O Globo, Opinião, p. 17
Autor: PIOVESAN, Flávia
05 de Mar de 2015

Medir direitos sociais
América Latina tem sido assim caracterizada por um elevado grau de exclusão e violência

Flávia Piovesan

A América Latina ostenta o maior grau de desigualdade do mundo. A pobreza na região diminuiu do patamar de 48,3% para 33,2%, no período de 1990 a 2008. Todavia, cinco dos dez países mais desiguais do planeta estão na região, entre eles o Brasil. Na América Latina, 40,5% das crianças e adolescentes são pobres.
Não bastando o acentuado grau de desigualdade, a região ainda se destaca por ser a mais violenta do mundo. Concentra 27% dos homicídios, tendo apenas 9% da população mundial. Dez dos 20 países com maiores taxas de homicídio do mundo são latino-americanos, sendo que 43% das vítimas são jovens de 15 a 29 anos.
Na pesquisa Latinobarômetro sobre o apoio à democracia na América Latina, embora 56% dos entrevistados considerem-na preferível a qualquer outra forma de governo, a resposta afirmativa encontra no Brasil o endosso de apenas 49% e no México, de 37%. De acordo com a pesquisa, 31% acham que pode haver democracia sem partidos políticos e 27% consideram que a democracia pode funcionar sem o Congresso Nacional.
A região tem sido assim caracterizada por um elevado grau de exclusão e violência, ao qual se somam democracias em fase de consolidação.

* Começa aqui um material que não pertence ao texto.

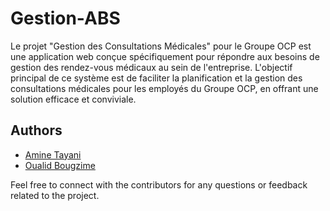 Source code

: # Gestion-ABS

Le projet "Gestion des Consultations Médicales" pour le Groupe OCP est une application web conçue spécifiquement pour répondre aux besoins de gestion des rendez-vous médicaux au sein de l'entreprise. L'objectif principal de ce système est de faciliter la planification et la gestion des consultations médicales pour les employés du Groupe OCP, en offrant une solution efficace et conviviale.

## Authors

- [Amine Tayani](https://www.github.com/amine-tayani)
- [Oualid Bougzime](https://github.com/OualidBougzime)

Feel free to connect with the contributors for any questions or feedback related to the project.
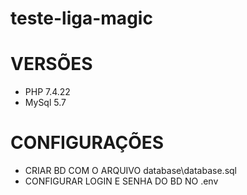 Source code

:# teste-liga-magic

# VERSÕES #

* PHP 7.4.22
* MySql 5.7

# CONFIGURAÇÕES #

* CRIAR BD COM O ARQUIVO database\database.sql
* CONFIGURAR LOGIN E SENHA DO BD NO .env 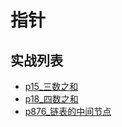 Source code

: # 指针

## 实战列表
- [p15_三数之和](../problem/p15_三数之和.md)
- [p18_四数之和](../problem/p18_四数之和.md)
- [p876_链表的中间节点](problem/p876_链表的中间节点.md) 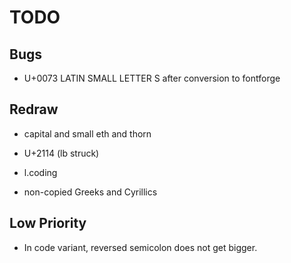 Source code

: # TODO

## Bugs

-   U+0073 LATIN SMALL LETTER S after conversion to fontforge

## Redraw

-   capital and small eth and thorn

-   U+2114 (lb struck)

-   l.coding

-   non-copied Greeks and Cyrillics

## Low Priority

-   In code variant, reversed semicolon does not get bigger.

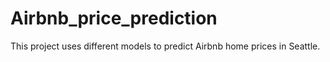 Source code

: # Airbnb_price_prediction
This project uses different models to predict Airbnb home prices in Seattle.
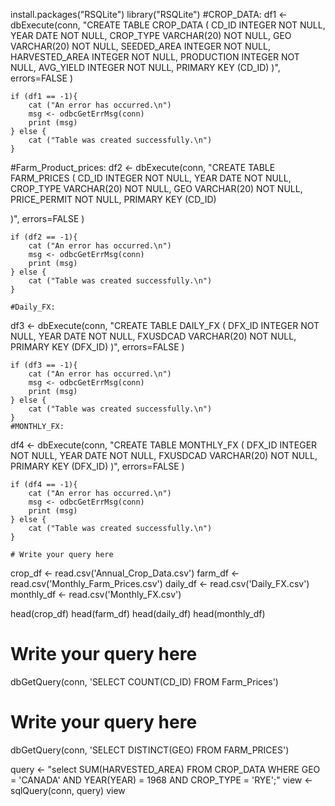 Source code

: install.packages("RSQLite")
library("RSQLite")
#CROP_DATA:
df1 <- dbExecute(conn, 
                    "CREATE TABLE CROP_DATA (
                                      CD_ID INTEGER NOT NULL,
                                      YEAR DATE NOT NULL,
                                      CROP_TYPE VARCHAR(20) NOT NULL,
                                      GEO VARCHAR(20) NOT NULL, 
                                      SEEDED_AREA INTEGER NOT NULL,
                                      HARVESTED_AREA INTEGER NOT NULL,
                                      PRODUCTION INTEGER NOT NULL,
                                      AVG_YIELD INTEGER NOT NULL,
                                      PRIMARY KEY (CD_ID)
                                      )", 
                    errors=FALSE
                    )

    if (df1 == -1){
        cat ("An error has occurred.\n")
        msg <- odbcGetErrMsg(conn)
        print (msg)
    } else {
        cat ("Table was created successfully.\n")
    }
#Farm_Product_prices:
df2 <- dbExecute(conn, 
                    "CREATE TABLE FARM_PRICES (
                                     CD_ID INTEGER NOT NULL,
                                      YEAR DATE NOT NULL,
                                      CROP_TYPE VARCHAR(20) NOT NULL,
                                      GEO VARCHAR(20) NOT NULL,
                                      PRICE_PERMIT NOT NULL,
                                      PRIMARY KEY (CD_ID)   


)", 
                    errors=FALSE
                    )

    if (df2 == -1){
        cat ("An error has occurred.\n")
        msg <- odbcGetErrMsg(conn)
        print (msg)
    } else {
        cat ("Table was created successfully.\n")
    }
    
    #Daily_FX:
df3 <- dbExecute(conn, 
                    "CREATE TABLE DAILY_FX (
                                      DFX_ID INTEGER NOT NULL,
                                      YEAR DATE NOT NULL,
                                      FXUSDCAD VARCHAR(20) NOT NULL,
                                      PRIMARY KEY (DFX_ID)
                                      )", 
                    errors=FALSE
                    )

    if (df3 == -1){
        cat ("An error has occurred.\n")
        msg <- odbcGetErrMsg(conn)
        print (msg)
    } else {
        cat ("Table was created successfully.\n")
    }
    #MONTHLY_FX:
df4 <- dbExecute(conn, 
                    "CREATE TABLE MONTHLY_FX (
                                      DFX_ID INTEGER NOT NULL,
                                      YEAR DATE NOT NULL,
                                      FXUSDCAD VARCHAR(20) NOT NULL,
                                      PRIMARY KEY (DFX_ID)
                                      )", 
                    errors=FALSE
                    )

    if (df4 == -1){
        cat ("An error has occurred.\n")
        msg <- odbcGetErrMsg(conn)
        print (msg)
    } else {
        cat ("Table was created successfully.\n")
    }

    # Write your query here
crop_df <- read.csv('Annual_Crop_Data.csv')
farm_df <- read.csv('Monthly_Farm_Prices.csv')
daily_df <- read.csv('Daily_FX.csv')
monthly_df <- read.csv('Monthly_FX.csv')

head(crop_df)
head(farm_df)
head(daily_df)
head(monthly_df)


# Write your query here
dbGetQuery(conn, 'SELECT COUNT(CD_ID) FROM Farm_Prices')
     


# Write your query here
 dbGetQuery(conn, 'SELECT DISTINCT(GEO) FROM FARM_PRICES')
     
query <- "select SUM(HARVESTED_AREA)
            FROM CROP_DATA
            WHERE GEO = 'CANADA' AND
            YEAR(YEAR) = 1968 AND 
            CROP_TYPE = 'RYE';"
view <- sqlQuery(conn, query)
view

Também sofre com um centralismo autoritário de poder, o que vem a gerar o fenômeno do "hiperpresidencialismo" ou formas de "democracia delegativa".
A democratização fortaleceu a proteção de direito, sem, contudo, efetivar reformas institucionais profundas necessárias à consolidação do Estado Democrático de Direito. A região ainda convive com as reminiscências do legado dos regimes autoritários, com uma cultura de violência e de impunidade, com a baixa densidade do Estado de Direito e com a precária tradição de respeito aos direitos humanos.
É neste contexto desafiador - marcado pela desigualdade estruturante somada à violência epidêmica e ao centralismo de poder político - que um importante avanço merece ser celebrado no âmbito da Organização dos Estados Americanos (OEA): a inédita utilização de indicadores para medir o modo pelo qual os Estados garantem direitos sociais. A histórica aplicação de um sistema de indicadores para mensurar a implementação de políticas públicas sociais na região é essencial ao regime democrático. Eis que a própria sustentabilidade democrática resta comprometida com a acentuada exclusão, demandando políticas de inclusão propiciadoras de transformação social. Em sessão na OEA, realizada de 24 a 26 de fevereiro, o grupo de trabalho relativo ao Protocolo de San Salvador examinou detidamente o alcance do exercício dos direitos à saúde, à educação e à seguridade social na região, avaliando com o rigor metodológico do sistema de indicadores como estes direitos estão sendo efetivados: quem tem e não tem acesso a tais direitos; como se dá tal acesso; qual é a qualidade das políticas sociais prestadas; qual é a dotação orçamentária para tal realização, envolvendo decisões financeiras sobre a alocação de recursos; qual é o grau de recepção jurídica de cada direito, com ênfase na incorporação de parâmetros protetivos internacionais; qual é a efetiva capacidade administrativa, técnica, política e institucional do Estado...
O sistema de indicadores de exercício de direitos sociais observa ainda três princípios transversais: igualdade e não discriminação (com destaque para os dados desagregados e os processos de feminização e etnização da pobreza, que afetam de forma desproporcional as populações afrodescendentes, os povos indígenas e as mulheres na região - note-se que 70% dos pobres no mundo são mulheres); acesso à Justiça; e acesso à informação, participação e empoderamento.
Três são os extraordinários avanços decorrentes da aplicação do sistema de indicadores para mensurar o exercício dos direitos sociais: permite incorporar a perspectiva de direitos humanos nas políticas públicas; fomenta a geração de informações, dados e estatísticas a compor uma base sólida para diagnosticar a situação dos direitos sociais, sob as perspectivas de gênero, étnico-racial, etária e diversidade sexual; e contribui para o fortalecimento de políticas públicas, identificando prioridades e estratégias.
Que a utilização do sistema de indicadores possa ser um valioso instrumento para impulsionar o processo de construção da igualdade e da efetiva implementação dos direitos sociais na região mais desigual do mundo.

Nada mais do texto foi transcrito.